Bolduan ist so etwas wie das Sinnbild des aktuellen Handballs in Potsdam. Fünf Regionalliga-Spielzeiten absolvierte er für den 1. VfL, mit dem ihn ein ungewöhnlich hoher Grad an Identifikation verbindet. Der Rückraumspieler behauptet in der Torschützenliste der 2. Handball-Bundesliga Nord mit in 23 Spielen geworfenen 143 Treffern den fünften Platz. Als Spieler eines Tabellenvorletzten wohlgemerkt! Dass er dennoch zwischenzeitlich kein Stammspieler mehr war, sondern sich diese Position erst wieder zurück erkämpfen musste, will er angesichts der derzeit sehr ernsten sportlichen Situation der VfL-Bundesligamannschaft nicht zum großen Thema gemacht sehen.
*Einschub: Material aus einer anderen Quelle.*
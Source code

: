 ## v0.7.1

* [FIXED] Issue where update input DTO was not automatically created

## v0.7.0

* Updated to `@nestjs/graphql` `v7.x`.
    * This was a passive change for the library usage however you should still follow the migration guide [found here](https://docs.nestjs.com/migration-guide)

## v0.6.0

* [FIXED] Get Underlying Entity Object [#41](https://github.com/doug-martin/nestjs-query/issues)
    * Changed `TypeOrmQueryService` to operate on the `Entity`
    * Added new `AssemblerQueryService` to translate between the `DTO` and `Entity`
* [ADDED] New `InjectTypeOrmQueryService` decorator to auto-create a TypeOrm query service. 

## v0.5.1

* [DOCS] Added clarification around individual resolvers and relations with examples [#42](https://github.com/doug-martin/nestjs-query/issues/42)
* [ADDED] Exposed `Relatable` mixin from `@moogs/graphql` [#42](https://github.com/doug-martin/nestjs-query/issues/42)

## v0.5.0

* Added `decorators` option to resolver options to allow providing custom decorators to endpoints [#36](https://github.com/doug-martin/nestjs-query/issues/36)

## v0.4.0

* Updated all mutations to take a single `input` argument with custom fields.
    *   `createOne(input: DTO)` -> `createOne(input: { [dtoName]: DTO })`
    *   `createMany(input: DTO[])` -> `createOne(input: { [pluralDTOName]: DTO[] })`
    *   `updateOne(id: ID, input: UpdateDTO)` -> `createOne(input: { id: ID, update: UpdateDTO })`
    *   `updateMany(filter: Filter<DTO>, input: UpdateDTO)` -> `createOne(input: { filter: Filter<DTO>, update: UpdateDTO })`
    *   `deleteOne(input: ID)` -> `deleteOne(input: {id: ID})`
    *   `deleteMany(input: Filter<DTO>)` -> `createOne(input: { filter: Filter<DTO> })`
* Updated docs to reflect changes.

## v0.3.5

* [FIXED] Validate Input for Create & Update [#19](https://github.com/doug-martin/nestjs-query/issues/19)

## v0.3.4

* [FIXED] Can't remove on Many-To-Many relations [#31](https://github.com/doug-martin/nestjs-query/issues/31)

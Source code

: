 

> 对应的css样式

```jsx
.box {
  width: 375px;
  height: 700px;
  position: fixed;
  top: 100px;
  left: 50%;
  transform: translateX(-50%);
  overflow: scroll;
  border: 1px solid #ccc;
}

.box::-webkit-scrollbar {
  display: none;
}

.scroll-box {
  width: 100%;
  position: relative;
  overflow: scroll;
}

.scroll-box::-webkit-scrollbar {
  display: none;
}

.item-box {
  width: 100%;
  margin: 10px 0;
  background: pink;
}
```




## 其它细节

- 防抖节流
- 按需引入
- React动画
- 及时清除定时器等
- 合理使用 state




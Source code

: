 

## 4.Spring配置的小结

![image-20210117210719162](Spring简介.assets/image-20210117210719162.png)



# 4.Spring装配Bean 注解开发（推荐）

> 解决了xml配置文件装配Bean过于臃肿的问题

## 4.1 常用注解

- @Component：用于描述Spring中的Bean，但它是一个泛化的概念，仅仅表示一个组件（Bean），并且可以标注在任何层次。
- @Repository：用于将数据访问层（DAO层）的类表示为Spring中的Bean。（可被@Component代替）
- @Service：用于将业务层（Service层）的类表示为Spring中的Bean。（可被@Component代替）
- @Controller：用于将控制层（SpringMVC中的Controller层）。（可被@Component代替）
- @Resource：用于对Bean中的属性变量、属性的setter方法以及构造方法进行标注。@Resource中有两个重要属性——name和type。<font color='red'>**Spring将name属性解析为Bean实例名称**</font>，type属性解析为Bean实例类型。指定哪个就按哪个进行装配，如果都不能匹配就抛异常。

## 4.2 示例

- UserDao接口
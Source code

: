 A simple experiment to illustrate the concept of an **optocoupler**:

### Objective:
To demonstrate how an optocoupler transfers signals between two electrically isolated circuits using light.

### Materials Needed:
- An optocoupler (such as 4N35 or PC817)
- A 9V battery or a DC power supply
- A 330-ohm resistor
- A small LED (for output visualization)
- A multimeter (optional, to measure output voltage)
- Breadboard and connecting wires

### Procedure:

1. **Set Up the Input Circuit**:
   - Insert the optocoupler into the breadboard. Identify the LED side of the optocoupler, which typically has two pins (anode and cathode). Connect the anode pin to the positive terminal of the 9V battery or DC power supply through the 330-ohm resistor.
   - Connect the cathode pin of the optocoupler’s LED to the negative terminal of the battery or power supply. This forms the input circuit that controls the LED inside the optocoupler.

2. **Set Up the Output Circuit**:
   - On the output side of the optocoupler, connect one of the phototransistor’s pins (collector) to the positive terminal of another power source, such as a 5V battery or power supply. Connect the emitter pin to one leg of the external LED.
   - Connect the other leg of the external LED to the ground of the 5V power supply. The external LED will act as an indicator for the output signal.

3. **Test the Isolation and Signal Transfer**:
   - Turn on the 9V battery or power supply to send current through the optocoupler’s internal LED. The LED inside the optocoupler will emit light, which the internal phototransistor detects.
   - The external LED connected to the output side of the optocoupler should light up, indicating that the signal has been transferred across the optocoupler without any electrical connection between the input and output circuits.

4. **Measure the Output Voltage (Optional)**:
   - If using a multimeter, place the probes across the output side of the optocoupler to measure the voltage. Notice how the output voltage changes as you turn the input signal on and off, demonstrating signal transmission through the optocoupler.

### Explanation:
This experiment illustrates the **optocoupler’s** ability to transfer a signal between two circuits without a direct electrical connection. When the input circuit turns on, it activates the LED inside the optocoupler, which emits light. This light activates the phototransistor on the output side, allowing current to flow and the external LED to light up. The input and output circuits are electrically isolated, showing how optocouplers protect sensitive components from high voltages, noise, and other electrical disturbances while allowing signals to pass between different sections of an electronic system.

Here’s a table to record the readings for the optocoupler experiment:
Handballer wie Enrico Bolduan sind bodenständige Leute, genau wie ihre Sportart sehr bodenständig, hart und körperlich ist. Im Spiel gegen Ahlen wurde er von den gegnerischen Abwehrspielern mit allen Mitteln traktiert. Sich auf ihn zu konzentrieren, fiel nicht schwer. Die anderen Feldspieler scheuten gemeinschaftlich die allerletzte Konsequenz. Es ist diese eigentümliche Mischung aus Sprunghaftigkeit und Leistungsschwankung, die beim gelernten Industriekaufmann immer wieder Nachdenklichkeit hinterlässt, wenn er die aktuelle Situation des Teams reflektiert. Einigen vor Saisonbeginn gekommenen Akteuren, so sehen es auch Stammbesucher der VfL- Heimspiele, fehlt es an innerer Bindung zum Verein. Entsprechend bewegen sie sich auf dem Spielfeld. Bolduan will dies im ersten Moment so nicht stehen lassen und schiebt wenig später doch nach, dass Mitstreiter vergangener Zeiten wie Tobias Kurtz, Björn Rupprecht oder auch John Lenser immer einhundertprozentige Bereitschaft eingebracht haben.
Die Erinnerung an das seliger Aufstiegsjahr ist das eine. Enrico Bolduan hat sie parat und kann sich dennoch nicht vorstellen, wieder in der Regionalliga zu spielen. „Ich bin sehr stolz darauf, das Emblem der Handball-Bundesliga auf dem Ärmel meines Trikots zu tragen“, erzählt er und lässt durchblicken, dass er Kenntnis von wirtschaftlichen Problemen anderer Ligakontrahenten wie der HSG Augustdorf/Hövelhof oder auch der SG Achim/Baden hat. Als Sportsmann hegt er jedoch nicht die Intention, davon nun unbedingt profitieren zu wollen. Er baut vielmehr auf das vermeintlich günstige Restprogramm Potsdams mit Heimspielen gegen Anhalt Bernburg, Dessau, den SC Magdeburg II, die HSG Varel, Post Schwerin und Augustdorf. „Wenn alle bei uns dann klar im Kopf sein werden, entscheiden wir davon das Gros für uns und bleiben drin“, ist er sich sicher.
Es ist das stete Bemühen um Balance im Alltag, das den Mittzwanziger charakterisiert und sympathisch macht. Bolduan arbeitet werktags acht Stunden in der Stadtwerke-Zentrale in der Steinstraße und geht anschließend trainieren. Diesen Rhythmus hat er wie selbstverständlich verinnerlicht. Auch in Situationen größten Drucks ist er im Wettkampf imstande, seine sportliche Qualität abzurufen, die immer auch vom Timing lebt. Morgen Abend in Hamm wird er versuchen, mit seinen Kollegen für eine Überraschung zu sorgen.